Earlier in the week, Martha Rodriguez, a 6th grade dual language immersion teacher at Sunnyslope Elementary School in Jurupa Unified School District was named the first 2018 Riverside County Teacher of the Year. All four teachers will represent Riverside County at the state competition where at least one Riverside County teacher has been selected as a California Teacher of the Year in three of the last four years. Riverside County Teachers of the Year for 2017 were honored in February—including 2017 California State Teacher of the Year, Shaun Bunn, from Ethan A. Chase Middle School in the Romoland School District. In May of 2018, the newly-named teachers of the year will be honored at the Riverside County Office of Education’s annual Celebrating Educators Luncheon.
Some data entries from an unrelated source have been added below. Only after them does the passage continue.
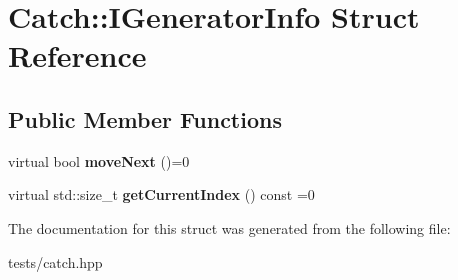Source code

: \hypertarget{struct_catch_1_1_i_generator_info}{}\section{Catch\+:\+:I\+Generator\+Info Struct Reference}
\label{struct_catch_1_1_i_generator_info}
\subsection*{Public Member Functions}
\begin{DoxyCompactItemize}
\item 
\mbox{\label{struct_catch_1_1_i_generator_info_a2b86711ca7009903edfe27ed62b515ef}} 
virtual bool {\bfseries move\+Next} ()=0
\item 
\mbox{\label{struct_catch_1_1_i_generator_info_a6a0dca712d31f6849fd9447b1344673a}} 
virtual std\+::size\+\_\+t {\bfseries get\+Current\+Index} () const =0
\end{DoxyCompactItemize}


The documentation for this struct was generated from the following file\+:\begin{DoxyCompactItemize}
\item 
tests/catch.\+hpp\end{DoxyCompactItemize}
The Riverside County Teachers of the Year are selected from nearly 20,000 educators in the county. The rigorous application process requires candidates to spend time reflecting on, and carefully defining, their teaching philosophy. The county teachers of the year are selected on the basis of nominations by teachers, principals, and school district administrators throughout the county. Applications are then submitted to the Riverside County Office of Education, where an outside selection committee reviews the applications on each district candidate and selects the four finalists. The selection committee then conducts on-site classroom visitations for each finalist before the county superintendent announces the Riverside County Teachers of the Year.
After accompanying 12 of his students to a national wind turbine competition in Anaheim the previous two days, Bobby Duke Middle School mathematics and robotics teacher, Edwin Detoya, returned to campus today and was promptly surprised to learn that he had been named a 2018 Riverside County Teacher of the Year.
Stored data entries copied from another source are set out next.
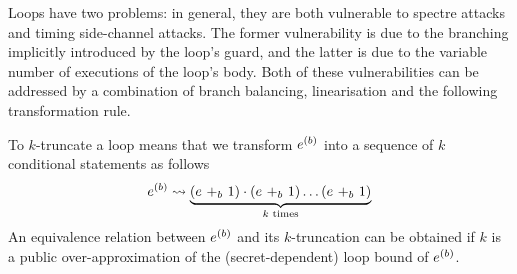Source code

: Loops have two problems: in general, they are both vulnerable to spectre attacks and timing side-channel attacks. The former vulnerability is due to the branching implicitly introduced by the loop's guard, and the latter is due to the variable number of executions of the loop's body. Both of these vulnerabilities can be addressed by a combination of branch balancing, linearisation and the following transformation rule.
\begin{definition}[$k$-Truncation]
To $k$-truncate a loop means that we transform $\iterate{b}{e}$ into a sequence of $k$ conditional statements as follows
\begin{align*}
\iterate{b}{e} \leadsto \underbrace{\left(\branch{b}{e}{1}\right)\cdot\left(\branch{b}{e}{1}\right)\ldots\left(\branch{b}{e}{1}\right)}_\text{$k$ times}
\end{align*}
An equivalence relation between $\iterate{b}{e}$ and its $k$-truncation can be obtained if $k$ is a public over-approximation of the (secret-dependent) loop bound of $\iterate{b}{e}$.
\end{definition}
“I love my work and am very passionate at what I do because it is an opportunity to give back to education which brought me and my family where we are today,” Mr. Detoya said in his application.
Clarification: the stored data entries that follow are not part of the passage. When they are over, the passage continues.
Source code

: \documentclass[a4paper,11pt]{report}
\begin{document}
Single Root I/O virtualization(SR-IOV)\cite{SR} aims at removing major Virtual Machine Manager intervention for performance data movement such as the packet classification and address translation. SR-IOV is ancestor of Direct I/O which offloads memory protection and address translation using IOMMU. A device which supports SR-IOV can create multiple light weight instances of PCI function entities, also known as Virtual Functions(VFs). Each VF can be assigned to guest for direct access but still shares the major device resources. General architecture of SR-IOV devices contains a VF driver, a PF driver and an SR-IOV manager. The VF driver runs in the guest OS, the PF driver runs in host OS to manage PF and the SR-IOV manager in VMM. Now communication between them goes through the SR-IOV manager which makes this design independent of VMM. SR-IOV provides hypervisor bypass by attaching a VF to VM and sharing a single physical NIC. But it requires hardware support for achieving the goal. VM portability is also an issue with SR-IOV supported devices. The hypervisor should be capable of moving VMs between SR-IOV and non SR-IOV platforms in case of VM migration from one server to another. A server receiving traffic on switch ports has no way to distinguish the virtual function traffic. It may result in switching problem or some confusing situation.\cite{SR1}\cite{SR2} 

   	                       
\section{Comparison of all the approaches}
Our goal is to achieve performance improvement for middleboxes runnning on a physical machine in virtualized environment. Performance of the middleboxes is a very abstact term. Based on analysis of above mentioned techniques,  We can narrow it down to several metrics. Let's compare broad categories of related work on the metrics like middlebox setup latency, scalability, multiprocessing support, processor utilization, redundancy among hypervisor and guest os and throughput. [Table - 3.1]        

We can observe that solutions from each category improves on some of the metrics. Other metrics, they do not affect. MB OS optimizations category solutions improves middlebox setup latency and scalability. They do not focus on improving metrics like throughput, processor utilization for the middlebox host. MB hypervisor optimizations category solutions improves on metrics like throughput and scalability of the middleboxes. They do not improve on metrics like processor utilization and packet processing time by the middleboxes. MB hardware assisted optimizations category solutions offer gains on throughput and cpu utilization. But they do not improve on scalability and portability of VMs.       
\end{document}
Mr. Detoya earned multiple degrees in Engineering in his native country of the Philippines, a teaching credential from University of California, Riverside, and a master’s degree in education from California State University, San Bernardino. He began teaching in Coachella Valley Unified School District in 2008 and has been instrumental in securing grants that have led to the development of curriculum and competitive teams based on robotics, solar energy, wind power, and drone technology. Mr. Detoya is a resident of Beaumont.
Dr. Brian McDaniel was raised in Desert Hot Springs, attended the public schools in the Palm Springs Unified School District, and is now in his second stint leading a music program in the district. Formerly the band director at Desert Hot Springs High School from 2006 to 2015, McDaniel has now sparked a new energy into the band and choir program at Painted Hills Middle School, named The Regiment. When he arrived in 2014, there were 75 students. Now, the tune is different with 250 students involved in the program—representing more than one-third of the entire student population and including every level of skill, socio-economic status, and background.
“The Regiment is a safety net to protect kids against the trials of middle school,” Dr. McDaniel said in his application. “I believe my greatest contribution is providing my students with hope.”
Dr. McDaniel’s earned a bachelor’s degree in music from California State University, Long Beach. He proceeded to receive a master’s degree in education from California State University, San Bernardino. In 2011, he completed his doctorate of educational leadership from the University of Redlands. He is a resident of Cathedral City.
It was the high school math teacher of Michelle Beyronneau’s mother that convinced her that she could actually go to college. Two generations later, students at Desert Hot Springs High School in the Palm Springs Unified School District are on the receiving end of Michelle’s belief in their potential to succeed in school and in life. When applying for a teaching position within the district, Mrs. Beyronneau researched the schools with the highest performing students, and promptly avoided them—focusing instead on positions where she could pour into students with the greatest socio-economic and academic needs.
“My greatest accomplishment in education is creating a safe space for my students—an eye in the center of their storm and helping them create a short or long term path to success.” Mrs. Beyronneau shared in her application. “I love math, but I could be happy teaching anything. I don’t teach because of math. I teach because of students.”
Mrs. Beyronneau graduated with a degree in mathematics from Creighton University in Nebraska. She earned a master’s degree in educational administration from the University of Redlands. She is a resident of Cathedral City.